A changing view of how brand portfolios deliver value
This shift challenges traditional thinking. The changes are forcing executives to reconsider how their organization creates value — and whether simply being larger still delivers it.
In the past, companies could rely on cost savings and synergies, such as route-to-market efficiencies, across brands to justify large portfolios. Today, however, size and complexity often signal slow innovation and a lack of strategic focus that drag down performance. As consumer choice expands and price transparency increases, clearer consumer propositions matter more than the sheer breadth of a portfolio.

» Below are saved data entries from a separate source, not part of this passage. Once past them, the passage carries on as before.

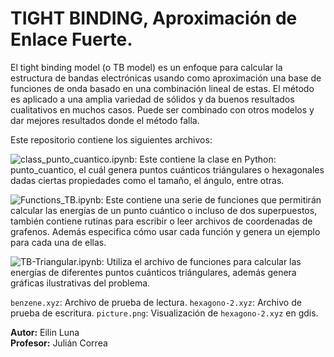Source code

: # TIGHT BINDING, Aproximación de Enlace Fuerte.

El tight binding model (o TB model) es un enfoque para calcular la estructura de bandas electrónicas usando como aproximación una base de funciones de onda basado en una combinación lineal de estas. El método es aplicado a una amplia variedad de sólidos y da buenos resultados cualitativos en muchos casos. Puede ser combinado con otros modelos y dar mejores resultados donde el método falla.

Este repositorio contiene los siguientes archivos:

![class_punto_cuantico.ipynb](https://github.com/eilinlunam/Fisicoquimica-Computacional/blob/master/TIGHT-BINDING/class_punto_cuantico.ipynb): Este contiene la clase en Python: punto_cuantico, el cuál genera puntos cuánticos triángulares o hexagonales dadas ciertas propiedades como el tamaño, el ángulo, entre otras.

![Functions_TB.ipynb](https://github.com/eilinlunam/Fisicoquimica-Computacional/blob/master/TIGHT-BINDING/Functions_TB.ipynb): Este contiene una serie de funciones que permitirán calcular las energías de un punto cuántico o incluso de dos superpuestos, también contiene rutinas para escribir o leer archivos de coordenadas de grafenos. Además especifica cómo usar cada función y genera un ejemplo para cada una de ellas.

![`TB-Triangular.ipynb`](https://github.com/eilinlunam/Fisicoquimica-Computacional/blob/master/TIGHT-BINDING/TB-Triangular.ipynb): Utiliza el archivo de funciones para calcular las energías de diferentes puntos cuánticos triángulares, además genera gráficas ilustrativas del problema.

`benzene.xyz`: Archivo de prueba de lectura.
`hexagono-2.xyz`: Archivo de prueba de escritura.
`picture.png`: Visualización de `hexagono-2.xyz` en gdis.

**Autor:** Eilin Luna  
**Profesor:** Julián Correa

What is emerging is a growing recognition among F&B CEOs, chief strategy officers and chief commercial officers that portfolios must be actively shaped, not reflexively accumulated. Transactions in the sector increasingly reflect this mindset. According to the EY-Parthenon Growth Survey, successful consumer companies are more likely than companies in other sectors to rely on product and market development for growth.
Leaders are seeing portfolio reconstruction as an opportunity to reclaim relevance with consumers, customers and capital markets. Where portfolio reconstruction was once a largely defensive exercise, it is becoming a core strategy, used to deepen consumer insight and strengthen competitiveness. The emphasis is especially important for high-innovation, high-volatility categories, which require strategic focus and agility.
Consider a hypothetical F&B company with dozens of regional brands spanning center-store staples, premium snacks and beverages. Faced with slowing growth, savvy leaders pivot, divest lower-velocity legacy brands and reinvest in a smaller set of consumer-led brands with clear propositions. By simplifying the portfolio and reallocating capital to faster moving categories, the company increases innovation speed, sharpens retailer relevance and restores sustainable growth.
F&B leaders need to clarify purpose, simplify portfolios and back fewer bets, but do so boldly. Winning portfolios are increasingly those that are tightly aligned to consumer intent, supported by clear brand propositions and organized to respond quickly to market signals. This means identifying which parts of the portfolio the company should own and differentiate, and which it should streamline, outsource or exit.
AI makes it better, but also more difficult
AI, automation and data analytics are turning portfolio reconstruction into a dynamic capability. Technology is accelerating leaders’ ability to interpret massive volumes of data, from consumer behavior to pricing dynamics and brand performance. Leaders can use predictive analytics to quickly identify which brands deserve reinvestment, which require repositioning and which may no longer justify their place in the portfolio.
At the same time, AI raises the bar for winning. As consumers increasingly rely on digital tools to evaluate price, features and fit, portfolio decisions must be grounded in a clearer proof of value and relevance. Differentiation is easier to benchmark, faster to replicate and harder to sustain requiring brands to continually justify their role through performance, clarity of positioning and relevance.